Aim of the task: Restate, in full and unchanged, the entries that follow, but not their pictures.

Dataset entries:

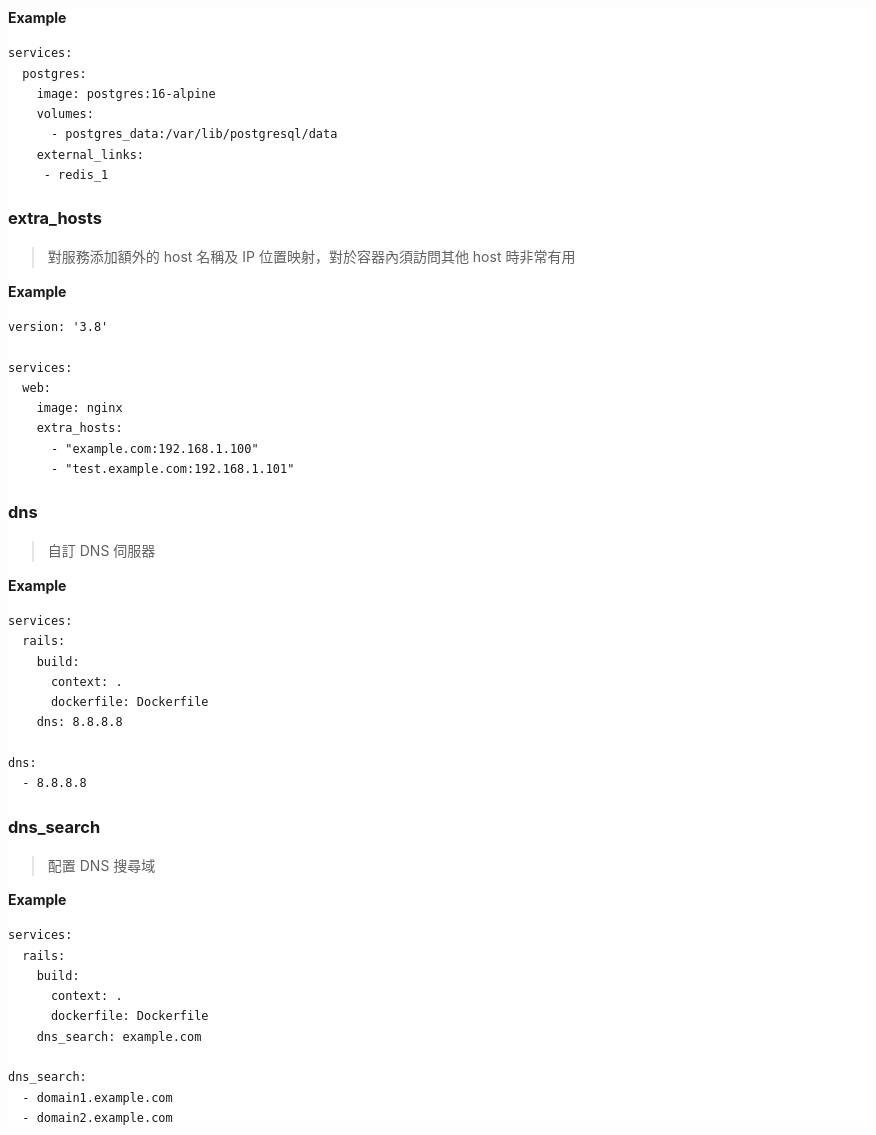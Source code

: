 **Example**
```dockerfile!
services:
  postgres:
    image: postgres:16-alpine
    volumes:
      - postgres_data:/var/lib/postgresql/data
    external_links:
     - redis_1
```

### extra_hosts
> 對服務添加額外的 host 名稱及 IP 位置映射，對於容器內須訪問其他 host 時非常有用

**Example**
```dockerfile!
version: '3.8'

services:
  web:
    image: nginx
    extra_hosts:
      - "example.com:192.168.1.100"
      - "test.example.com:192.168.1.101"
```

### dns
> 自訂 DNS 伺服器

**Example**
```dockerfile!
services:
  rails:
    build:
      context: .
      dockerfile: Dockerfile
    dns: 8.8.8.8

dns:
  - 8.8.8.8
```


### dns_search
> 配置 DNS 搜尋域

**Example**
```dockerfile!
services:
  rails:
    build:
      context: .
      dockerfile: Dockerfile
    dns_search: example.com

dns_search:
  - domain1.example.com
  - domain2.example.com
```

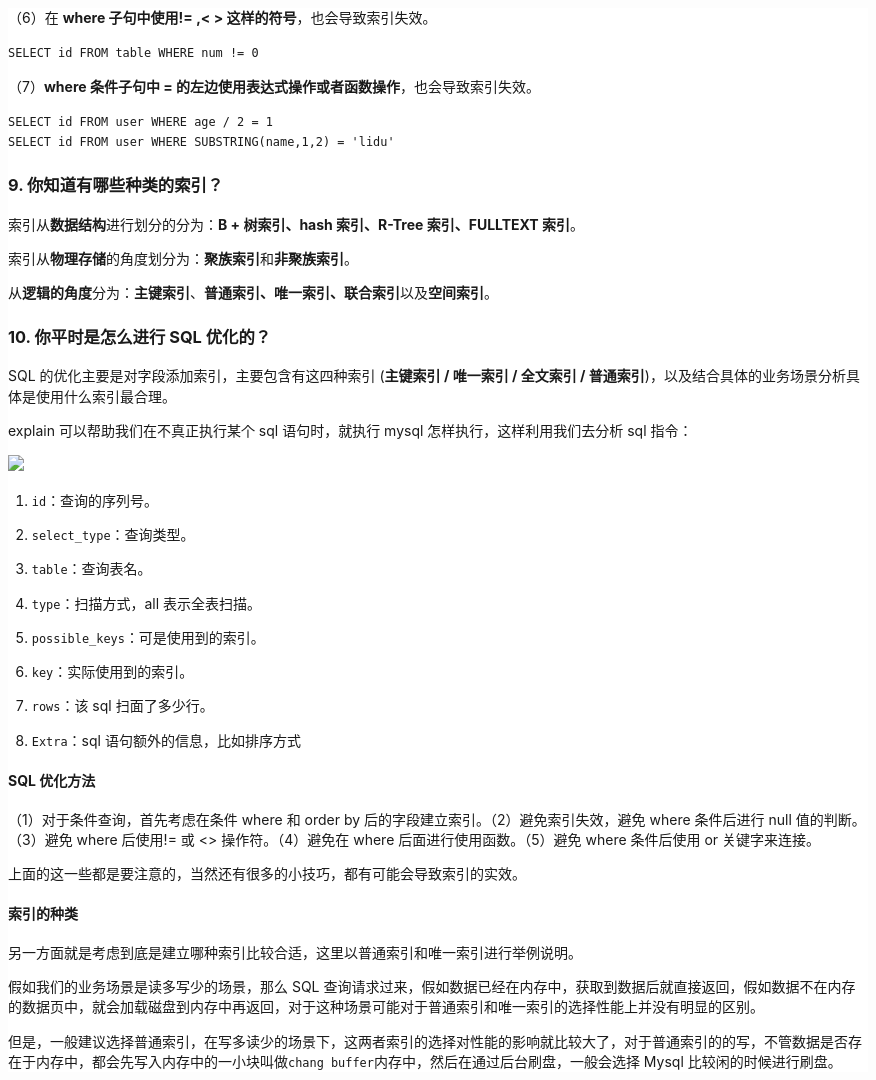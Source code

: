 （6）在 **where 子句中使用!= ,< > 这样的符号**，也会导致索引失效。

```
SELECT id FROM table WHERE num != 0
```

（7）**where 条件子句中 = 的左边使用表达式操作或者函数操作**，也会导致索引失效。

```
SELECT id FROM user WHERE age / 2 = 1
SELECT id FROM user WHERE SUBSTRING(name,1,2) = 'lidu'
```

### 9. 你知道有哪些种类的索引？

索引从**数据结构**进行划分的分为：**B + 树索引、hash 索引、R-Tree 索引、FULLTEXT 索引**。

索引从**物理存储**的角度划分为：**聚族索引**和**非聚族索引**。

从**逻辑的角度**分为：**主键索引**、**普通索引、唯一索引、联合索引**以及**空间索引**。

### 10. 你平时是怎么进行 SQL 优化的？

SQL 的优化主要是对字段添加索引，主要包含有这四种索引 (**主键索引 / 唯一索引 / 全文索引 / 普通索引**)，以及结合具体的业务场景分析具体是使用什么索引最合理。

explain 可以帮助我们在不真正执行某个 sql 语句时，就执行 mysql 怎样执行，这样利用我们去分析 sql 指令：

![](https://mmbiz.qpic.cn/mmbiz_png/IJUXwBNpKlge95iaIUbQ0PAiaSbTyCmZ2CCciaFh2w7BYq8dv1r9gGMTVXofUrYARCF69gcIuStlt1LOUpomeUq2A/640?wx_fmt=png)

1.  `id`：查询的序列号。

2.  `select_type`：查询类型。

3.  `table`：查询表名。

4.  `type`：扫描方式，all 表示全表扫描。

5.  `possible_keys`：可是使用到的索引。

6.  `key`：实际使用到的索引。

7.  `rows`：该 sql 扫面了多少行。

8.  `Extra`：sql 语句额外的信息，比如排序方式


#### SQL 优化方法

（1）对于条件查询，首先考虑在条件 where 和 order by 后的字段建立索引。（2）避免索引失效，避免 where 条件后进行 null 值的判断。（3）避免 where 后使用!= 或 <> 操作符。（4）避免在 where 后面进行使用函数。（5）避免 where 条件后使用 or 关键字来连接。

上面的这一些都是要注意的，当然还有很多的小技巧，都有可能会导致索引的实效。

#### 索引的种类

另一方面就是考虑到底是建立哪种索引比较合适，这里以普通索引和唯一索引进行举例说明。

假如我们的业务场景是读多写少的场景，那么 SQL 查询请求过来，假如数据已经在内存中，获取到数据后就直接返回，假如数据不在内存的数据页中，就会加载磁盘到内存中再返回，对于这种场景可能对于普通索引和唯一索引的选择性能上并没有明显的区别。

但是，一般建议选择普通索引，在写多读少的场景下，这两者索引的选择对性能的影响就比较大了，对于普通索引的的写，不管数据是否存在于内存中，都会先写入内存中的一小块叫做`chang buffer`内存中，然后在通过后台刷盘，一般会选择 Mysql 比较闲的时候进行刷盘。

Result below:
Source code

: **Example**
```dockerfile!
services:
  postgres:
    image: postgres:16-alpine
    volumes:
      - postgres_data:/var/lib/postgresql/data
    external_links:
     - redis_1
```

### extra_hosts
> 對服務添加額外的 host 名稱及 IP 位置映射，對於容器內須訪問其他 host 時非常有用

**Example**
```dockerfile!
version: '3.8'

services:
  web:
    image: nginx
    extra_hosts:
      - "example.com:192.168.1.100"
      - "test.example.com:192.168.1.101"
```

### dns
> 自訂 DNS 伺服器

**Example**
```dockerfile!
services:
  rails:
    build:
      context: .
      dockerfile: Dockerfile
    dns: 8.8.8.8

dns:
  - 8.8.8.8
```


### dns_search
> 配置 DNS 搜尋域

**Example**
```dockerfile!
services:
  rails:
    build:
      context: .
      dockerfile: Dockerfile
    dns_search: example.com

dns_search:
  - domain1.example.com
  - domain2.example.com
```

Source code

: （6）在 **where 子句中使用!= ,< > 这样的符号**，也会导致索引失效。

```
SELECT id FROM table WHERE num != 0
```

（7）**where 条件子句中 = 的左边使用表达式操作或者函数操作**，也会导致索引失效。

```
SELECT id FROM user WHERE age / 2 = 1
SELECT id FROM user WHERE SUBSTRING(name,1,2) = 'lidu'
```

### 9. 你知道有哪些种类的索引？

索引从**数据结构**进行划分的分为：**B + 树索引、hash 索引、R-Tree 索引、FULLTEXT 索引**。

索引从**物理存储**的角度划分为：**聚族索引**和**非聚族索引**。

从**逻辑的角度**分为：**主键索引**、**普通索引、唯一索引、联合索引**以及**空间索引**。

### 10. 你平时是怎么进行 SQL 优化的？

SQL 的优化主要是对字段添加索引，主要包含有这四种索引 (**主键索引 / 唯一索引 / 全文索引 / 普通索引**)，以及结合具体的业务场景分析具体是使用什么索引最合理。

explain 可以帮助我们在不真正执行某个 sql 语句时，就执行 mysql 怎样执行，这样利用我们去分析 sql 指令：

![](https://mmbiz.qpic.cn/mmbiz_png/IJUXwBNpKlge95iaIUbQ0PAiaSbTyCmZ2CCciaFh2w7BYq8dv1r9gGMTVXofUrYARCF69gcIuStlt1LOUpomeUq2A/640?wx_fmt=png)

1.  `id`：查询的序列号。

2.  `select_type`：查询类型。

3.  `table`：查询表名。

4.  `type`：扫描方式，all 表示全表扫描。

5.  `possible_keys`：可是使用到的索引。

6.  `key`：实际使用到的索引。

7.  `rows`：该 sql 扫面了多少行。

8.  `Extra`：sql 语句额外的信息，比如排序方式


#### SQL 优化方法

（1）对于条件查询，首先考虑在条件 where 和 order by 后的字段建立索引。（2）避免索引失效，避免 where 条件后进行 null 值的判断。（3）避免 where 后使用!= 或 <> 操作符。（4）避免在 where 后面进行使用函数。（5）避免 where 条件后使用 or 关键字来连接。

上面的这一些都是要注意的，当然还有很多的小技巧，都有可能会导致索引的实效。

#### 索引的种类

另一方面就是考虑到底是建立哪种索引比较合适，这里以普通索引和唯一索引进行举例说明。

假如我们的业务场景是读多写少的场景，那么 SQL 查询请求过来，假如数据已经在内存中，获取到数据后就直接返回，假如数据不在内存的数据页中，就会加载磁盘到内存中再返回，对于这种场景可能对于普通索引和唯一索引的选择性能上并没有明显的区别。

但是，一般建议选择普通索引，在写多读少的场景下，这两者索引的选择对性能的影响就比较大了，对于普通索引的的写，不管数据是否存在于内存中，都会先写入内存中的一小块叫做`chang buffer`内存中，然后在通过后台刷盘，一般会选择 Mysql 比较闲的时候进行刷盘。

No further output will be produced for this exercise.